DATA RECORDS >>
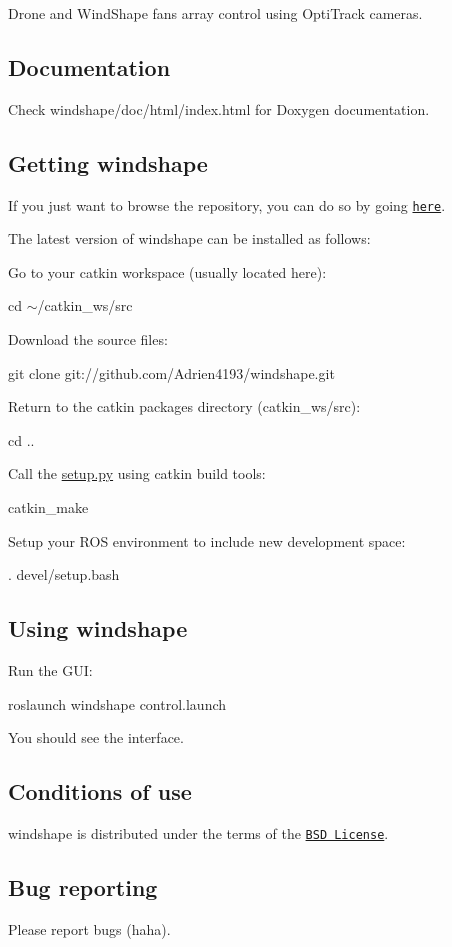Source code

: Drone and Wind\+Shape fans array control using Opti\+Track cameras.

\subsection*{Documentation }

Check windshape/doc/html/index.\+html for Doxygen documentation.

\subsection*{Getting windshape }

If you just want to browse the repository, you can do so by going \href{https://github.com/Adrien4193/windshape}{\tt here}.

The latest version of windshape can be installed as follows\+:

Go to your catkin workspace (usually located here)\+:

{\ttfamily cd $\sim$/catkin\+\_\+ws/src}

Download the source files\+:

{\ttfamily git clone git\+://github.com/\+Adrien4193/windshape.\+git}

Return to the catkin packages directory (catkin\+\_\+ws/src)\+:

{\ttfamily cd ..}

Call the \mbox{\hyperlink{setup_8py}{setup.\+py}} using catkin build tools\+:

{\ttfamily catkin\+\_\+make}

Setup your R\+OS environment to include new development space\+:

{\ttfamily . devel/setup.\+bash}

\subsection*{Using windshape }

Run the G\+UI\+:

{\ttfamily roslaunch windshape control.\+launch}

You should see the interface.

\subsection*{Conditions of use }

windshape is distributed under the terms of the \href{https://github.com/}{\tt B\+SD License}.

\subsection*{Bug reporting }

Please report bugs (haha). 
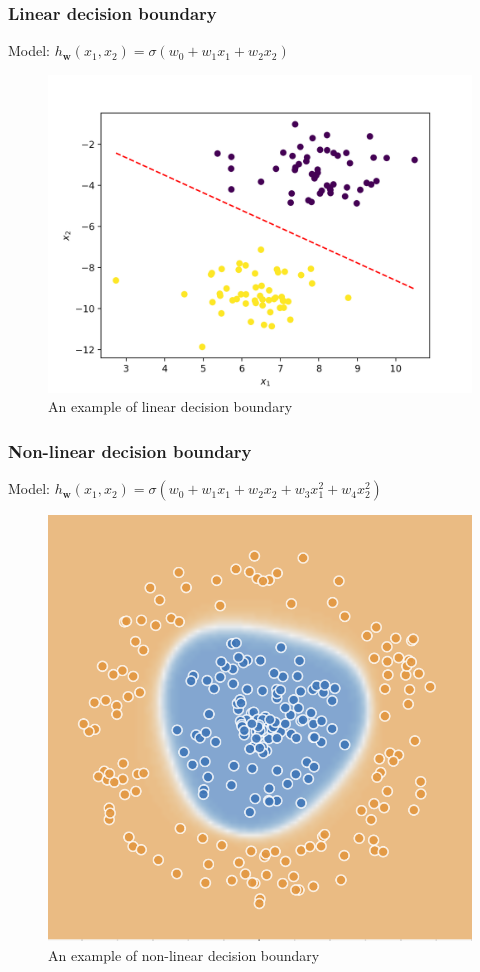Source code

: \documentclass{beamer}
\begin{document}
	\begin{frame}
		\frametitle{Linear decision boundary}
		Model: $h_{\bm{w}}(x_1, x_2) = \sigma(w_0 + w_1 x_1 + w_2 x_2)$
		\begin{figure}
			\centering
			\includegraphics[scale=0.5]{images/linear_decision_boundary}
			\caption{An example of linear decision boundary}
		\end{figure}
	\end{frame}

	\begin{frame}
		\frametitle{Non-linear decision boundary}
		Model: $h_{\bm{w}}(x_1, x_2) = \sigma(w_0 + w_1 x_1 + w_2 x_2 + w_3 x_1^2 + w_4 x_2^2)$
		\begin{figure}
			\centering
			\includegraphics[scale=0.8]{images/non-linear-decision-boundary}
			\caption{An example of non-linear decision boundary}
		\end{figure}
	\end{frame}
\end{document}
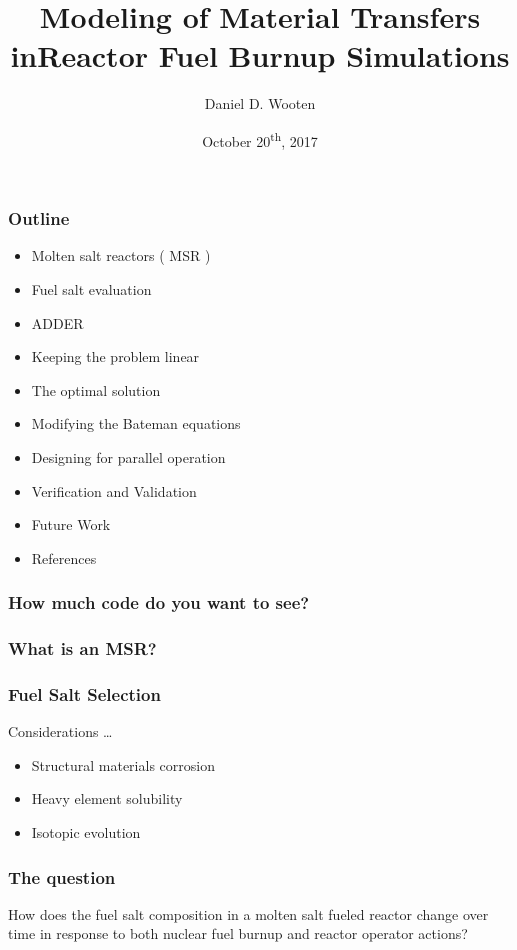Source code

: \documentclass{beamer}
\title[Modeling of Material Transfers in MSRs]{Modeling of Material Transfers inReactor Fuel Burnup Simulations}
\author{Daniel D. Wooten}
\institute{UC Berkeley}
\date{October 20\textsuperscript{th}, 2017}
\begin{document}
\frame{\titlepage}

\begin{frame}

\frametitle{Outline}

    \begin{itemize}
        \item Molten salt reactors ( MSR ) 
        \item Fuel salt evaluation 
        \item ADDER
        \item Keeping the problem linear
        \item The optimal solution
        \item Modifying the Bateman equations
        \item Designing for parallel operation
        \item Verification and Validation
        \item Future Work
        \item References
    \end{itemize}

\end{frame}

\begin{frame}
\frametitle{How much code do you want to see?}

\end{frame}

\begin{frame}
\frametitle{What is an MSR?}

\end{frame}

\begin{frame}
\frametitle{Fuel Salt Selection}

Considerations \ldots

    \begin{itemize}
        \item Structural materials corrosion 
        \item Heavy element solubility
        \item Isotopic evolution
    \end{itemize}

\end{frame}

\begin{frame}
\frametitle{The question}

How does the fuel salt composition in a molten salt fueled reactor change over
time in response to both nuclear fuel burnup and reactor operator actions?

\end{frame}
\end{document}
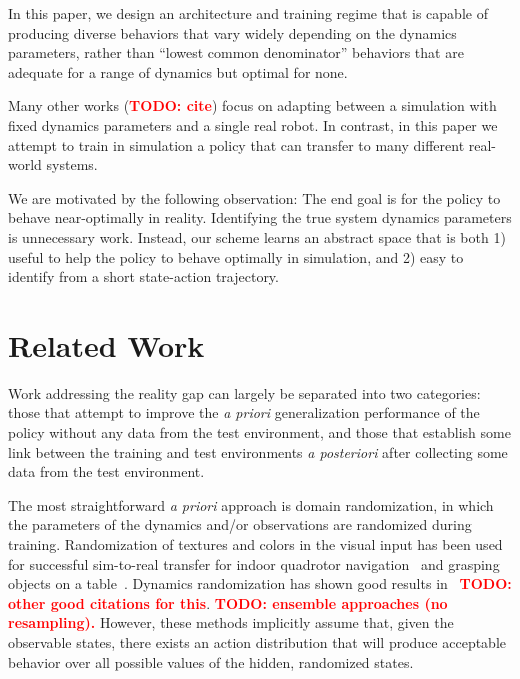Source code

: \documentclass{article}
\newcommand{\TODO}[1]{\textcolor{red}{\textbf{TODO: #1}}}
\begin{document}
In this paper, we design an architecture and training regime that is capable of producing diverse behaviors that vary widely depending on the dynamics parameters,
rather than ``lowest common denominator'' behaviors that are adequate for a range of dynamics but optimal for none.

Many other works (\TODO{cite}) focus on adapting between a simulation with fixed dynamics parameters and a single real robot.
In contrast, in this paper we attempt to train in simulation a policy that can transfer to many different real-world systems.

We are motivated by the following observation:
The end goal is for the policy to behave near-optimally in reality.
Identifying the true system dynamics parameters is unnecessary work.
Instead, our scheme learns an abstract space that is both
1) useful to help the policy to behave optimally in simulation, and
2) easy to identify from a short state-action trajectory.

\section{Related Work}
Work addressing the reality gap can largely be separated into two categories:
those that attempt to improve the \emph{a priori} generalization performance of the policy without any data from the test environment,
and those that establish some link between the training and test environments \emph{a posteriori} after collecting some data from the test environment.

The most straightforward \emph{a priori} approach is domain randomization,
in which the parameters of the dynamics and/or observations are randomized during training.
Randomization of textures and colors in the visual input has been used for successful sim-to-real transfer
for indoor quadrotor navigation~\citep{sadeghi-cad2rl-rss17}
and grasping objects on a table~\citep{tobin-domainrand-arxiv17}.
Dynamics randomization has shown good results in~\citet{antonova-pivoting-corr17} \TODO{other good citations for this}.
\TODO{ensemble approaches (no resampling).}
However, these methods implicitly assume that, given the observable states,
there exists an action distribution that will produce acceptable behavior over all possible values of the hidden, randomized states.

\end{document}
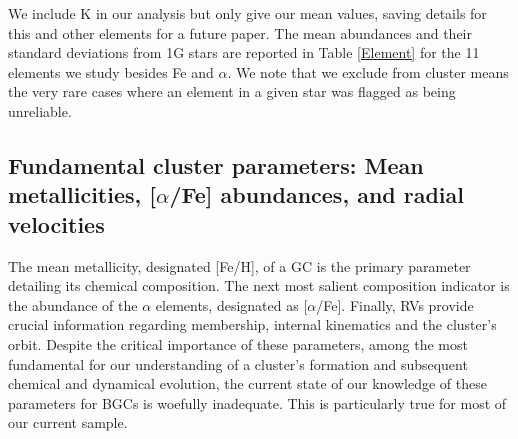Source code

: \documentclass[onecolumn]{aa}
\begin{document}
We include K in our analysis but only give our mean values, saving details for this and other elements for a future paper. 
The mean abundances and their standard deviations from 1G stars are reported in Table \ref{Element} for the 11 elements we study besides Fe and $\alpha$. We note that we exclude from cluster means the very rare cases where an element in a given star was flagged as being unreliable. 

\subsection{Fundamental cluster parameters: Mean metallicities, [$\alpha$/Fe] abundances, and radial velocities}
The mean metallicity, designated [Fe/H], of a GC is the primary parameter detailing its chemical composition. The next most salient composition indicator is the abundance of the  $\alpha$ elements, designated as [$\alpha$/Fe].
Finally, RVs provide crucial information regarding membership, internal kinematics and the cluster's orbit. Despite the critical
importance of these parameters, among the most fundamental for our understanding of a cluster's formation and subsequent chemical and dynamical evolution, the current state of our knowledge of these parameters for BGCs is woefully inadequate. This is particularly true for most of our current sample. 
\end{document}

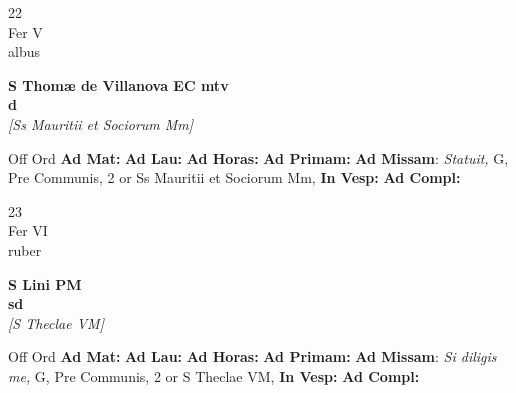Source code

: \documentclass[10pt, openany]{book}
\begin{document}
    \begin{center}
        \begin{minipage}{3.5in}
            \vspace{2em}
            \begin{minipage}{0.5in}
                {\Huge 22} \\
                {\normalsize Fer V} \\
                {\normalsize albus}
            \end{minipage}
            \begin{minipage}{3.0in}
                \textbf{ \large S Thomæ de Villanova EC mtv \\
                \textnormal{\normalsize d}} \\ \textit{[Ss Mauritii et Sociorum Mm]} \\ 
            \end{minipage}
            \begin{justify}Off Ord
                \textbf{Ad Mat: }
                \textbf{Ad Lau: }
                \textbf{Ad Horas: }
                \textbf{Ad Primam: }\textbf{Ad Missam}: \textit{Statuit,} G, Pre Communis, 2 or Ss Mauritii et Sociorum Mm,  
                \textbf{In Vesp: }
                \textbf{Ad Compl: }
            \end{justify}
        \end{minipage}
    \end{center}

    \begin{center}
        \begin{minipage}{3.5in}
            \vspace{2em}
            \begin{minipage}{0.5in}
                {\Huge 23} \\
                {\normalsize Fer VI} \\
                {\normalsize ruber}
            \end{minipage}
            \begin{minipage}{3.0in}
                \textbf{ \large S Lini PM \\
                \textnormal{\normalsize sd}} \\ \textit{[S Theclae VM]} \\ 
            \end{minipage}
            \begin{justify}Off Ord
                \textbf{Ad Mat: }
                \textbf{Ad Lau: }
                \textbf{Ad Horas: }
                \textbf{Ad Primam: }\textbf{Ad Missam}: \textit{Si diligis me,} G, Pre Communis, 2 or S Theclae VM,  
                \textbf{In Vesp: }
                \textbf{Ad Compl: }
            \end{justify}
        \end{minipage}
    \end{center}
\end{document}
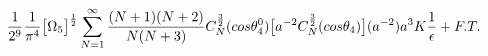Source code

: \begin{equation}
\frac{1}{2^9}\frac{1}{\pi^4}\big{[}\Omega_5\big{]}^{\frac{1}{2}}\sum_{N=1}^{\infty}\frac{(N + 1)(N + 2)}{N(N + 3)}C_N^{\frac{3}{2}}(cos{\theta_4^0})\big{[}a^{-2}C_N^{\frac{3}{2}}(cos{\theta_4})\big{]}
(a^{-2})a^3K \frac{1}{\epsilon} + F. T.
\end{equation}

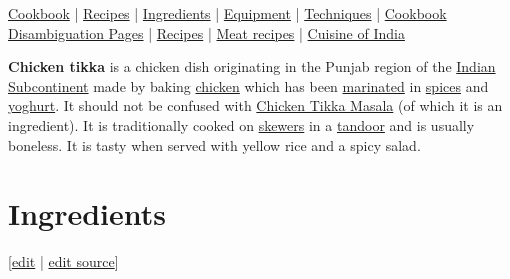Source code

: \documentclass[11pt,a4paper]{article}
\begin{document}
\href{https://en.wikibooks.org/wiki/Cookbook:Table\_of\_Contents}{Cookbook} | \href{https://en.wikibooks.org/wiki/Cookbook:Recipes}{Recipes} | \href{https://en.wikibooks.org/wiki/Cookbook:Ingredients}{Ingredients} | \href{https://en.wikibooks.org/wiki/Cookbook:Equipment}{Equipment} | \href{https://en.wikibooks.org/wiki/Cookbook:Cooking\_Techniques}{Techniques} | \href{https://en.wikibooks.org/wiki/Category:Cookbook\_disambiguation\_pages}{Cookbook Disambiguation Pages} | \href{https://en.wikibooks.org/wiki/Category:Recipes}{Recipes} | \href{https://en.wikibooks.org/wiki/Cookbook:Meat\_Recipes}{Meat recipes} | \href{https://en.wikibooks.org/wiki/Cookbook:Cuisine\_of\_India}{Cuisine of India}

\textbf{Chicken tikka} is a chicken dish originating in the Punjab region of the \href{https://en.wikibooks.org/wiki/Cookbook:Cuisine\_of\_India}{Indian Subcontinent} made by baking \href{https://en.wikibooks.org/wiki/Cookbook:Chicken}{chicken} which has been \href{https://en.wikibooks.org/wiki/Cookbook:Marinating}{marinated} in \href{https://en.wikibooks.org/wiki/Cookbook:Spices\_and\_herbs}{spices} and \href{https://en.wikibooks.org/wiki/Cookbook:Yogurt}{yoghurt}. It should not be confused with \href{https://en.wikibooks.org/wiki/Cookbook:Chicken\_Tikka\_Masala}{Chicken Tikka Masala} (of which it is an ingredient). It is traditionally cooked on \href{https://en.wikibooks.org/wiki/Cookbook:Skewer}{skewers} in a \href{https://en.wikibooks.org/wiki/Cookbook:Tandoor}{tandoor} and is usually boneless. It is tasty when served with yellow rice and a spicy salad.

\section{Ingredients}

[\href{https://en.wikibooks.org/w/index.php?title=Cookbook:Chicken\_Tikka\&veaction=edit\&section=1}{edit} | \href{https://en.wikibooks.org/w/index.php?title=Cookbook:Chicken\_Tikka\&action=edit\&section=1}{edit source}]
\end{document}
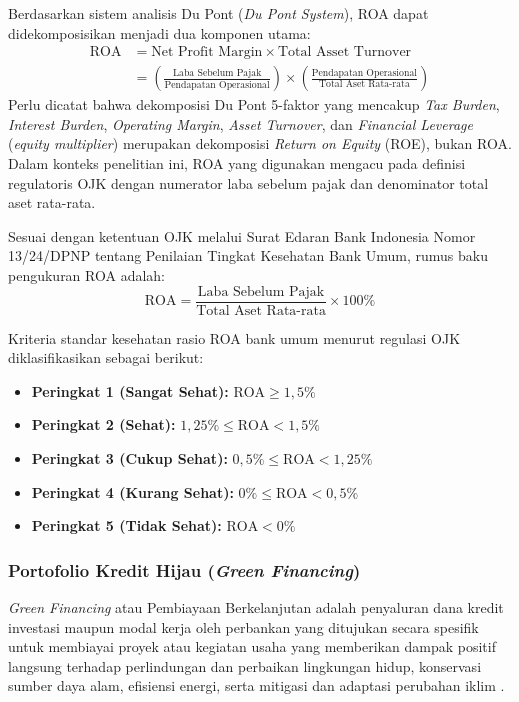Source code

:\documentclass[12pt,a4paper]{article}
\numberwithin{equation}{section}
\begin{document}
\noindent
Berdasarkan sistem analisis Du Pont (\emph{Du Pont System}), ROA dapat didekomposisikan menjadi dua komponen utama:
\begin{equation}
\begin{split}
  \text{ROA} &= \text{Net Profit Margin} \times \text{Total Asset Turnover} \\
             &= \left(\frac{\text{Laba Sebelum Pajak}}{\text{Pendapatan Operasional}}\right) \times \left(\frac{\text{Pendapatan Operasional}}{\text{Total Aset Rata-rata}}\right)
\end{split}
\end{equation}
Perlu dicatat bahwa dekomposisi Du Pont 5-faktor yang mencakup \emph{Tax Burden}, \emph{Interest Burden}, \emph{Operating Margin}, \emph{Asset Turnover}, dan \emph{Financial Leverage} (\emph{equity multiplier}) merupakan dekomposisi \emph{Return on Equity} (ROE), bukan ROA. Dalam konteks penelitian ini, ROA yang digunakan mengacu pada definisi regulatoris OJK dengan numerator laba sebelum pajak dan denominator total aset rata-rata.

\noindent
Sesuai dengan ketentuan OJK melalui Surat Edaran Bank Indonesia Nomor 13/24/DPNP tentang Penilaian Tingkat Kesehatan Bank Umum, rumus baku pengukuran ROA adalah:
\begin{equation}
  \text{ROA} = \frac{\text{Laba Sebelum Pajak}}{\text{Total Aset Rata-rata}} \times 100\%
\end{equation}

\noindent
Kriteria standar kesehatan rasio ROA bank umum menurut regulasi OJK diklasifikasikan sebagai berikut:
\begin{itemize}
  \item \textbf{Peringkat 1 (Sangat Sehat):} $\text{ROA} \ge 1{,}5\%$
  \item \textbf{Peringkat 2 (Sehat):} $1{,}25\% \le \text{ROA} < 1{,}5\%$
  \item \textbf{Peringkat 3 (Cukup Sehat):} $0{,}5\% \le \text{ROA} < 1{,}25\%$
  \item \textbf{Peringkat 4 (Kurang Sehat):} $0\% \le \text{ROA} < 0{,}5\%$
  \item \textbf{Peringkat 5 (Tidak Sehat):} $\text{ROA} < 0\%$
\end{itemize}

\subsubsection{Portofolio Kredit Hijau (\emph{Green Financing})}
\noindent
\emph{Green Financing} atau Pembiayaan Berkelanjutan adalah penyaluran dana kredit investasi maupun modal kerja oleh perbankan yang ditujukan secara spesifik untuk membiayai proyek atau kegiatan usaha yang memberikan dampak positif langsung terhadap perlindungan dan perbaikan lingkungan hidup, konservasi sumber daya alam, efisiensi energi, serta mitigasi dan adaptasi perubahan iklim \citep{OJK2017, Cui2018}.
\end{document}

REQUIRED WORK >>
Your task is to copy each line of the listing that holds the word "elements".

SOLUTION >>
We include K in our analysis but only give our mean values, saving details for this and other elements for a future paper. 
The mean abundances and their standard deviations from 1G stars are reported in Table \ref{Element} for the 11 elements we study besides Fe and $\alpha$. We note that we exclude from cluster means the very rare cases where an element in a given star was flagged as being unreliable. 
The mean metallicity, designated [Fe/H], of a GC is the primary parameter detailing its chemical composition. The next most salient composition indicator is the abundance of the  $\alpha$ elements, designated as [$\alpha$/Fe].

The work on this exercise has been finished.